Upon reflection, my life has been somewhat of a contradiction. I get recognized for things that I put in the least effort. On the other hand, all my pursuits - doing volunteer work, getting to know more people, becoming better in badminton and tennis - have met with scant success. I believe in what I strive for and put in more time and effort into them than into things which I get recognized for. What am I to make of this? I feel displaced and lacking of direction. To be fair, I still enjoy math and trekking/rock-climbing and do consider them to be among my pursuits. Thinking about why I have not been more steadfast in developing these pursuits makes me even more confused.
More than ever, I feel overawed by the hype that surrounds me. All the hopes and expectations that I would do well as a scholar, that I will do well in oxford, that I will become a good citizen of the world in my own way. I wonder what people see in me and my story. Do they see a remarkable person rising from an unremarkable environment or remarkable environments shaping an unremarkable person? Have they heard of my stories or do they have their own?
I think I need to be motivated and moved. I don’t feel like I am growing anymore. I am reflexively doing my duties and attending to my weekend commitments. I am not deadened to the external world yet but I hardly feel the excitement and the challenge anymore, partly because I readily shrink away from them. But if there’s one thing that I have learnt so far, it is that I need to be passionately engaged. The self and the world cannot be thought of and treated separately; they need to be harmonized into a whole. Success and fulfillment do not come from hard work and perseverance alone; hard work and perseverance need to be applied to causes which the self is already motivated towards. My pursuits need to engage the entire person. I have not felt engaged in a long while.

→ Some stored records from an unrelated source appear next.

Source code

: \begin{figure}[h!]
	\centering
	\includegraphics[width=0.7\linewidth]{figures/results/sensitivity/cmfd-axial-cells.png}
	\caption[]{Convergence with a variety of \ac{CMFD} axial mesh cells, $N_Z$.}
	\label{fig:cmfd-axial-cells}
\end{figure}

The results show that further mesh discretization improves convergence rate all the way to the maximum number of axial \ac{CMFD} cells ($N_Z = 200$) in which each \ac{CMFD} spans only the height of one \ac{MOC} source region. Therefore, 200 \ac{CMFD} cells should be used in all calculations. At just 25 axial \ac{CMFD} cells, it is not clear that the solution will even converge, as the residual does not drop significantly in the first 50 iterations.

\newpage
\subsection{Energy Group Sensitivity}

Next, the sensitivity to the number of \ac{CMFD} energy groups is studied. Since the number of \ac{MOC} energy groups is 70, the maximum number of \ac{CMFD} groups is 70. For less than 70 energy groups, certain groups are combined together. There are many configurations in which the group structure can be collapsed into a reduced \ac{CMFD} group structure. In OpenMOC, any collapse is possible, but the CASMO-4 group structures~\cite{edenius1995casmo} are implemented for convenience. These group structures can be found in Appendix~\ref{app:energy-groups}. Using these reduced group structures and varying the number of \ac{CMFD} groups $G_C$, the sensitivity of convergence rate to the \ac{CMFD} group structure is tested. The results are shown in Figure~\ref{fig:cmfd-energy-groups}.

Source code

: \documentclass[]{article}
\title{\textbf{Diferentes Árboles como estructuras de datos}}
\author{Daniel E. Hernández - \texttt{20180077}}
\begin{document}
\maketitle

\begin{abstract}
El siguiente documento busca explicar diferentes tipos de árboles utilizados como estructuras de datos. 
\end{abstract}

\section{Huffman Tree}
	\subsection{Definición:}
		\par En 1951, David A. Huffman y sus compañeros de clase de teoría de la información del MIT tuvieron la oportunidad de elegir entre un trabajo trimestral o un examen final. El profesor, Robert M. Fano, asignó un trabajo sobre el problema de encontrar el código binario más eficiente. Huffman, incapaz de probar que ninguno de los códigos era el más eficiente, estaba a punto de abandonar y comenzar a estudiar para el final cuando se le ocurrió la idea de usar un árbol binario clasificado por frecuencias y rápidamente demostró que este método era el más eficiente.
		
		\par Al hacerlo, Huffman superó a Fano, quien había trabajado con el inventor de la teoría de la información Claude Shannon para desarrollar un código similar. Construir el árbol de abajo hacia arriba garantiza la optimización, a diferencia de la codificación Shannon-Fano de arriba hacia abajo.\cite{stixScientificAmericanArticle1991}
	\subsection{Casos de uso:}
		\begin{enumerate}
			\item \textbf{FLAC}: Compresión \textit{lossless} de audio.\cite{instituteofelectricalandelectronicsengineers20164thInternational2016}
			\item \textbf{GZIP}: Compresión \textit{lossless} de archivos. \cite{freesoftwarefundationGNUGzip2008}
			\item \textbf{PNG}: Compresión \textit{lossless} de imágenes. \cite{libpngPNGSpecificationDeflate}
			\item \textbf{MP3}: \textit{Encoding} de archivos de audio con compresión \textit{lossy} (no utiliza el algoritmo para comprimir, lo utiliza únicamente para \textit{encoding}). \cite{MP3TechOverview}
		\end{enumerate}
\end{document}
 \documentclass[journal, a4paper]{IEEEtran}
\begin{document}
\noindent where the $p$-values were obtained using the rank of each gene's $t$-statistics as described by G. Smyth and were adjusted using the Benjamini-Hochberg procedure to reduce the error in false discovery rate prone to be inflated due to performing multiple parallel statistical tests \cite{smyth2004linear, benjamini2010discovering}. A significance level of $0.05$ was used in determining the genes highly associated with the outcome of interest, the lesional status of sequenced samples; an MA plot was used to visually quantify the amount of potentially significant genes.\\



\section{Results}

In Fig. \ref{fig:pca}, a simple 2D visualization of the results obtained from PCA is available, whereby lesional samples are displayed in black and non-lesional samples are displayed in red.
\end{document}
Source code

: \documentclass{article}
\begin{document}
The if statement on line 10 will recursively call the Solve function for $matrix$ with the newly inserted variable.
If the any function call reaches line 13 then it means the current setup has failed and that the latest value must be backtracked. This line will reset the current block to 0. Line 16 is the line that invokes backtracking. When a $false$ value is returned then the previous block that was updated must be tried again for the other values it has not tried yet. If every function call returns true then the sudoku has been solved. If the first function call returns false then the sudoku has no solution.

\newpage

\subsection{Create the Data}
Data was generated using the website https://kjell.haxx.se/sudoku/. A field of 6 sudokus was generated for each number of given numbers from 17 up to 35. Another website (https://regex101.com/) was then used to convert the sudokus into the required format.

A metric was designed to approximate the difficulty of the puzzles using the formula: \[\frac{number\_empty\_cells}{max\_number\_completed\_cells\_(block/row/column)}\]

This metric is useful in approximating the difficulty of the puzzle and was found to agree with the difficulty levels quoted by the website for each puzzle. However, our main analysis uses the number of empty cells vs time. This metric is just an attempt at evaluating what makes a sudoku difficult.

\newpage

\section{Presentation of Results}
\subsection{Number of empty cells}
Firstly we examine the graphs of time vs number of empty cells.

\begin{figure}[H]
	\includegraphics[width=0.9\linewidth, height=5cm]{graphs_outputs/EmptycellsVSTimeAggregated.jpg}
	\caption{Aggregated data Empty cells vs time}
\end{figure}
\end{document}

Sometimes I stare into the future and try to imagine what I would be like in 10 to 20 years time. I daydream a lot and have many different dreams of the future. I spend afternoons dreaming about I could be a successful freelance tour guide who brings people to every corner of the world. I would tell them the history of western civilization while exploring Roman ruins and popular legends surrounding the Greater Middle East while descending into Istanbul by a hot-air balloon.
I dream about collecting important awards from important people for pioneering worldwide changes in social work and education. Surrounded by well-wishers, I would feel strangely honoured but not out-of-place. I would look back into my past and be surprised (but proud) of how I got the award by simply pursuing my interests all my life.
Of course, I also dream about becoming a world-class mathematician who is not only gifted, but is also bringing new crowds of people to like math and excel in it. I dream of emulating Chris Sharma as I climb impossible walls in Dairy Farm and the Himalayas.
Soon enough, I will get jolted out of my daydreams. As reality hardens, I will look into the mirror and reconsider how I will be in the future. Invariably, thoughts about my past and present states will come into mind and threaten to envelop talk about the future. Will I be strong enough to determine where I end up in future, or will the past continue to sweep me forward relentlessly, as I lay in meek submission? Am I going to end up in one of the faceless crowds toiling in the bureaucracy, comfortable but drained, stable but meaninglessly so?
It’s tiring to choose and to force things to go your way all the time. It’s tiring to think about which way you want to go too. Increasingly, I resign myself to the force of everything around me and slip into the mindset that things only appear as we want them to appear. I would drop grand modern notions of success and be content to find meaning in the small and routine things I do, whatever those may be.
I don’t know if this is the right way to approach the future. I just hope that things will turn out that way.